Aktualisiert 08.04.2013 16:25

Noch 365 Tage

Windows XP droht eine gefährliche Zukunft

Das veraltete PC-Betriebssystem Windows XP wird vom Oldtimer zum riskanten Schrottauto. In genau einem Jahr stellt Microsoft den offiziellen Support ein. Experten schlagen Alarm.

von
dsc
Der damalige Microsoft-Chef und heutige Multimilliardär Bill Gates stellte 2001 Windows XP vor.

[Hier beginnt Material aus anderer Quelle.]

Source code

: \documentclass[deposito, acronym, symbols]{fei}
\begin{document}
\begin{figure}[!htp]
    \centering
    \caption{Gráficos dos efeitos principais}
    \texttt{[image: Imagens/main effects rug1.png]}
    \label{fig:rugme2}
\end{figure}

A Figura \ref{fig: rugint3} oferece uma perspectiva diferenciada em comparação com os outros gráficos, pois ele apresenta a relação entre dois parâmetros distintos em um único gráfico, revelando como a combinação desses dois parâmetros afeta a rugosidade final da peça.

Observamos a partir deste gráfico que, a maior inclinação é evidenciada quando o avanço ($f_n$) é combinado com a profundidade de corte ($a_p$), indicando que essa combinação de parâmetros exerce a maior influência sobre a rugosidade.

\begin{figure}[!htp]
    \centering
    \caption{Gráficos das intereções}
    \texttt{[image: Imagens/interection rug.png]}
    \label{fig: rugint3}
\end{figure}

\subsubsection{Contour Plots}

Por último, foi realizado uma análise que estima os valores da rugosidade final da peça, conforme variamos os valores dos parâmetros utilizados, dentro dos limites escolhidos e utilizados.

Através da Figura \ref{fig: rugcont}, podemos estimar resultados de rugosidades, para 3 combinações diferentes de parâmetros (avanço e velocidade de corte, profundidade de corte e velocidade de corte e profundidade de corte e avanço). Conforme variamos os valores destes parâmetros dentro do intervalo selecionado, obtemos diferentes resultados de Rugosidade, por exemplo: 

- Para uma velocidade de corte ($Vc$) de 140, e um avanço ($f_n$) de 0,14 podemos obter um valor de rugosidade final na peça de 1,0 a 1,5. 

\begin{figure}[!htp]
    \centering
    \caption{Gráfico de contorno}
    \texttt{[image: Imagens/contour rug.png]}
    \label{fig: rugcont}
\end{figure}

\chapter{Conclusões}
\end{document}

Der damalige Microsoft-Chef und heutige Multimilliardär Bill Gates stellte 2001 Windows XP vor.

In 365 Tagen ist Schluss mit Sicherheit-Updates für Windows XP. Am 8. April 2014 will Microsoft die technische Unterstützung für das populäre PC-Betriebssystem endgültig einstellen.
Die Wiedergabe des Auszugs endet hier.